What the exercise asks » Return, from the listing below, every line that includes "getuid".
== Segment start ==
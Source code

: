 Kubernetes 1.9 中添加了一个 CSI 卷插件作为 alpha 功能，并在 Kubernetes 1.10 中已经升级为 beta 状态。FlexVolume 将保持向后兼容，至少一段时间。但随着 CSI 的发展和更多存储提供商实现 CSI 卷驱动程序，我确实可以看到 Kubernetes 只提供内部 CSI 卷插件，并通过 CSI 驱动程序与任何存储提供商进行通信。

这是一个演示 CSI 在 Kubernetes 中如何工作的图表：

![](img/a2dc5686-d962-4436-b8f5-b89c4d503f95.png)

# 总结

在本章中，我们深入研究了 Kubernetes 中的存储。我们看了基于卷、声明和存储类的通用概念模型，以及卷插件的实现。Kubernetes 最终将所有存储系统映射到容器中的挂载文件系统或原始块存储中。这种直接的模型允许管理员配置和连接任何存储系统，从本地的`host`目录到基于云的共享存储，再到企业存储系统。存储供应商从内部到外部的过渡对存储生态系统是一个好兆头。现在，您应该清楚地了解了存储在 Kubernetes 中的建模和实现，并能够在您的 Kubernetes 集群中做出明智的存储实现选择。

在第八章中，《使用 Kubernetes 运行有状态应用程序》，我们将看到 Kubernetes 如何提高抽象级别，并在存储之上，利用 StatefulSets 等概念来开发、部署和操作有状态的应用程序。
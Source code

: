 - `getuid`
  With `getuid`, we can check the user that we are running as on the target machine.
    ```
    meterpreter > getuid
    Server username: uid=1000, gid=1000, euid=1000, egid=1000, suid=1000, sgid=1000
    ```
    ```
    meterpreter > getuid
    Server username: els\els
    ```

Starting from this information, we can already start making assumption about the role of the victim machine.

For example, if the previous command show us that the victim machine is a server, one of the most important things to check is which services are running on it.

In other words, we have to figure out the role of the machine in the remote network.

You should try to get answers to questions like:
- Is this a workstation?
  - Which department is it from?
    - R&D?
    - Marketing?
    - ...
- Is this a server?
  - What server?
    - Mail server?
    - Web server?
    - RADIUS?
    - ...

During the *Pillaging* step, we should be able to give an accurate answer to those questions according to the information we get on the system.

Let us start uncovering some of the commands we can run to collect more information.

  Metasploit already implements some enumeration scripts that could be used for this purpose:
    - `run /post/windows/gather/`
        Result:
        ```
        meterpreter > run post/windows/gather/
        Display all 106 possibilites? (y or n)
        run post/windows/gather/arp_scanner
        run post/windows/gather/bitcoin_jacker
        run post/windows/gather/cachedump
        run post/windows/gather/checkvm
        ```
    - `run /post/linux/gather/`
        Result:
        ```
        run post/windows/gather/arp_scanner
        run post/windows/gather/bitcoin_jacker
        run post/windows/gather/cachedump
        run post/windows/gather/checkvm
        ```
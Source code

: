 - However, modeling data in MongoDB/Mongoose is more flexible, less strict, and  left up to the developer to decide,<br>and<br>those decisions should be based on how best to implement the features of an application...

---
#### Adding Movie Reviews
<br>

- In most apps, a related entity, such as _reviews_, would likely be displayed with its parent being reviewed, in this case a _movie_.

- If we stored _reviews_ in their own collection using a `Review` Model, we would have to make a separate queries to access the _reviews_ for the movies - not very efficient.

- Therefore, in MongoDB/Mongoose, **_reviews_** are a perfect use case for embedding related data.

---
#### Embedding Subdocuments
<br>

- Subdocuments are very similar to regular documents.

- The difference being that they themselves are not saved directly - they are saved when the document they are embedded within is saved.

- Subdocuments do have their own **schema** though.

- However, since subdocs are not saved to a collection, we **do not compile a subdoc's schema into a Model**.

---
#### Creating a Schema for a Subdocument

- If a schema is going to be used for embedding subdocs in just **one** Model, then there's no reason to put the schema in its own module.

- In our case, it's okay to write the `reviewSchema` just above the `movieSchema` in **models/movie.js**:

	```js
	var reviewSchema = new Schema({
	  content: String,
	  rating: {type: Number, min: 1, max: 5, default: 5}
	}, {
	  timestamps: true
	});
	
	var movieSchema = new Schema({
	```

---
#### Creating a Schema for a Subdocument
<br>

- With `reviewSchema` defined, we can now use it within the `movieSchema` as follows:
== Segment end ==
Completed task »
: - `getuid`
  With `getuid`, we can check the user that we are running as on the target machine.
    meterpreter > getuid
    meterpreter > getuid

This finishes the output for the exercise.